I would argue differently.


> Also, isn't the whole point of 'statistics' to be the
> simple, reliable module for folks who aren't that worried about speed? This
> seems like a massive footgun.

Perhaps. Perhaps not as massive as it seems.

The expected use-case would be something like this:


    data = get_data()
    a = median(data)
    data.sort()    
    b = median(data)  # Like a, but faster.


To be a problem, the caller would need to do something like:


    data = get_data()
    a = median(data)
    data.sort(reversed=True)  # or some weird key function
    b = median(data)  # Garbage result.


I can't see people shooting themselves in the foot in this way by 
accident very often. But fair enough, it is a risk.


> > (I wouldn't be so blasé about this if it were a function written in C
> > that could segfault if the list wasn't sorted.)
> >
> 
> Silently giving the wrong answer is way worse than a segfault.

It depends on what you're worried about, and who gets the blame for the 
wrong answer.

As I understand it, it is the position of the core-devs that *any* seg 
fault in the interpreter or stdlib is a serious bug that must be fixed 
(possibly excepting ctypes); but if Python code returns garbage when you 
give it garbage input, that may or may not be considered a bug.

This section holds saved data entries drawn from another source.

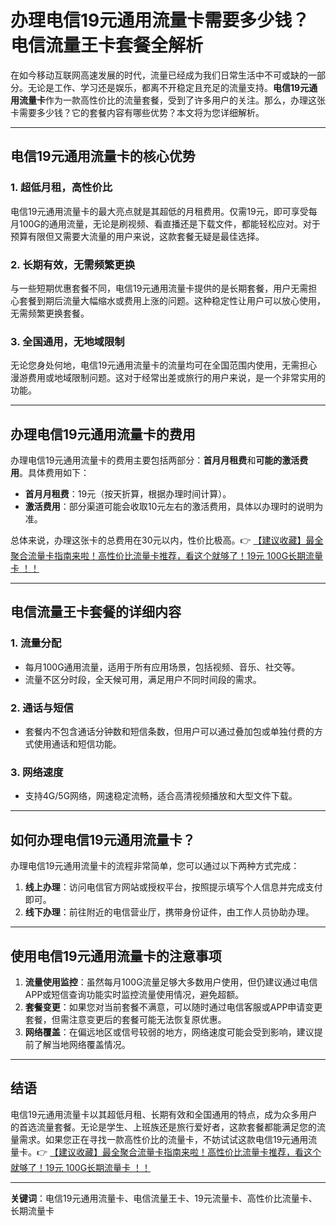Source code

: # 办理电信19元通用流量卡需要多少钱？电信流量王卡套餐全解析

在如今移动互联网高速发展的时代，流量已经成为我们日常生活中不可或缺的一部分。无论是工作、学习还是娱乐，都离不开稳定且充足的流量支持。**电信19元通用流量卡**作为一款高性价比的流量套餐，受到了许多用户的关注。那么，办理这张卡需要多少钱？它的套餐内容有哪些优势？本文将为您详细解析。

---

## 电信19元通用流量卡的核心优势

### 1. **超低月租，高性价比**
电信19元通用流量卡的最大亮点就是其超低的月租费用。仅需19元，即可享受每月100G的通用流量，无论是刷视频、看直播还是下载文件，都能轻松应对。对于预算有限但又需要大流量的用户来说，这款套餐无疑是最佳选择。

### 2. **长期有效，无需频繁更换**
与一些短期优惠套餐不同，电信19元通用流量卡提供的是长期套餐，用户无需担心套餐到期后流量大幅缩水或费用上涨的问题。这种稳定性让用户可以放心使用，无需频繁更换套餐。

### 3. **全国通用，无地域限制**
无论您身处何地，电信19元通用流量卡的流量均可在全国范围内使用，无需担心漫游费用或地域限制问题。这对于经常出差或旅行的用户来说，是一个非常实用的功能。

---

## 办理电信19元通用流量卡的费用

办理电信19元通用流量卡的费用主要包括两部分：**首月月租费**和**可能的激活费用**。具体费用如下：

- **首月月租费**：19元（按天折算，根据办理时间计算）。
- **激活费用**：部分渠道可能会收取10元左右的激活费用，具体以办理时的说明为准。

总体来说，办理这张卡的总费用在30元以内，性价比极高。👉 [【建议收藏】最全聚合流量卡指南来啦！高性价比流量卡推荐，看这个就够了！19元 100G长期流量卡 ！！](https://bit.ly/Liuliangka)

---

## 电信流量王卡套餐的详细内容

### 1. **流量分配**
- 每月100G通用流量，适用于所有应用场景，包括视频、音乐、社交等。
- 流量不区分时段，全天候可用，满足用户不同时间段的需求。

### 2. **通话与短信**
- 套餐内不包含通话分钟数和短信条数，但用户可以通过叠加包或单独付费的方式使用通话和短信功能。

### 3. **网络速度**
- 支持4G/5G网络，网速稳定流畅，适合高清视频播放和大型文件下载。

---

## 如何办理电信19元通用流量卡？

办理电信19元通用流量卡的流程非常简单，您可以通过以下两种方式完成：

1. **线上办理**：访问电信官方网站或授权平台，按照提示填写个人信息并完成支付即可。
2. **线下办理**：前往附近的电信营业厅，携带身份证件，由工作人员协助办理。

---

## 使用电信19元通用流量卡的注意事项

1. **流量使用监控**：虽然每月100G流量足够大多数用户使用，但仍建议通过电信APP或短信查询功能实时监控流量使用情况，避免超额。
2. **套餐变更**：如果您对当前套餐不满意，可以随时通过电信客服或APP申请变更套餐，但需注意变更后的套餐可能无法恢复原优惠。
3. **网络覆盖**：在偏远地区或信号较弱的地方，网络速度可能会受到影响，建议提前了解当地网络覆盖情况。

---

## 结语

电信19元通用流量卡以其超低月租、长期有效和全国通用的特点，成为众多用户的首选流量套餐。无论是学生、上班族还是旅行爱好者，这款套餐都能满足您的流量需求。如果您正在寻找一款高性价比的流量卡，不妨试试这款电信19元通用流量卡。👉 [【建议收藏】最全聚合流量卡指南来啦！高性价比流量卡推荐，看这个就够了！19元 100G长期流量卡 ！！](https://bit.ly/Liuliangka)

---

**关键词**：电信19元通用流量卡、电信流量王卡、19元流量卡、高性价比流量卡、长期流量卡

In this case, passing a list with the flag set when it is not actually 
sorted correctly would be a "Garbage In, Garbage Out" error, just as if 
they had explicitly passed a already_sorted=True argument.

But I take your earlier point that the argument version is explicit and 
opt-in, while the flag is implicit and may not be opt-in.

Given all the points already raised, I think that an explicit SortedList 
might be more appropriate.

Thanks everyone for all the feedback.